The app got young kids, adults, nostalgists and long-time fans exercising and socialising, and while its number of average users might have dropped considerably — in the UK, users went from 1.7 million at launch to 53,000 at the end of the year — for a brief and bright time, Pokémon Go brought the phenomenon back into the mainstream. As a fan since the beginning it was heartening to see there were so many of us, as well as many people still discovering the series.

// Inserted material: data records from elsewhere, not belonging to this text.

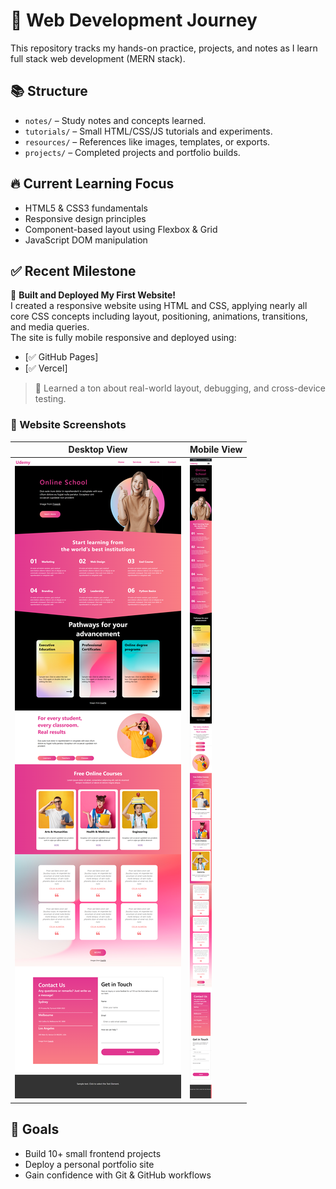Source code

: # 🧪 Web Development Journey

This repository tracks my hands-on practice, projects, and notes as I learn full stack web development (MERN stack).

## 📚 Structure

- `notes/` – Study notes and concepts learned.  
- `tutorials/` – Small HTML/CSS/JS tutorials and experiments.  
- `resources/` – References like images, templates, or exports.  
- `projects/` – Completed projects and portfolio builds.  

## 🔥 Current Learning Focus

- HTML5 & CSS3 fundamentals  
- Responsive design principles  
- Component-based layout using Flexbox & Grid  
- JavaScript DOM manipulation  

## ✅ Recent Milestone

🎉 **Built and Deployed My First Website!**  
I created a responsive website using HTML and CSS, applying nearly all core CSS concepts including layout, positioning, animations, transitions, and media queries.  
The site is fully mobile responsive and deployed using:

- [✅ GitHub Pages]
- [✅ Vercel]

> 🧠 Learned a ton about real-world layout, debugging, and cross-device testing.

### 📸 Website Screenshots

| Desktop View | Mobile View |
|--------------|-------------|
| ![Desktop Screenshot](resources/screenshots/Desktop_view.png) | ![Mobile Screenshot](resources/screenshots/Mobile_view.png) |



## 🎯 Goals

- Build 10+ small frontend projects  
- Deploy a personal portfolio site  
- Gain confidence with Git & GitHub workflows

As well as the obvious health benefits, Pokémon Go also turned out as a minor force for social good: a welcoming priest managed to quote both Mewtwo and Mother Teresa on the same poster, businesses used it to attract customers, and couples met while out monster hunting.
One example is Rhonda, a 47-year-old fan from Swindon who was initially drawn in by Go’s sense of nostalgia after enjoying Red and Blue with her kids back in the day. She’s found the mobile game completely transformative. Switching unappealing real gyms for Pokémon Gyms, she’s not only managed to drop from a size 16/18 to a 12/14, but has also found that catching critters has worked wonders for her mental health.
“In January, I had a big meltdown, which was like a grand finale to my depression, triggered by the death of my father-in-law and various stresses like prolonged restructure at work,” Rhonda tells me. “I stopped doing the things I had enjoyed previously. Pokémon Go got me out of the house again and, with the social aspect, meeting and chatting to new people when all I wanted to do was lie in bed. I just escape from reality for a bit and bad thoughts disappear.
“With the weight loss and feeling a lot better mentally, I decided to try dating again, which I hadn’t done for a year or two.
“I’d got into a terrible funk and, really, playing this game helped me feel better physically and led to me kickstarting things to change stuff in my life.”
If the wealth of online feel-good stories are to be believed, Rhonda isn’t alone in her appreciation of the sense of wellbeing granted by Pokémon Go. With the app seeing ongoing updates and events, as well as the Switch offering a new breed of portable gaming, Pokémon and Nintendo have the potential to inspire personal and social betterment — and perhaps even change lives — for many years to come.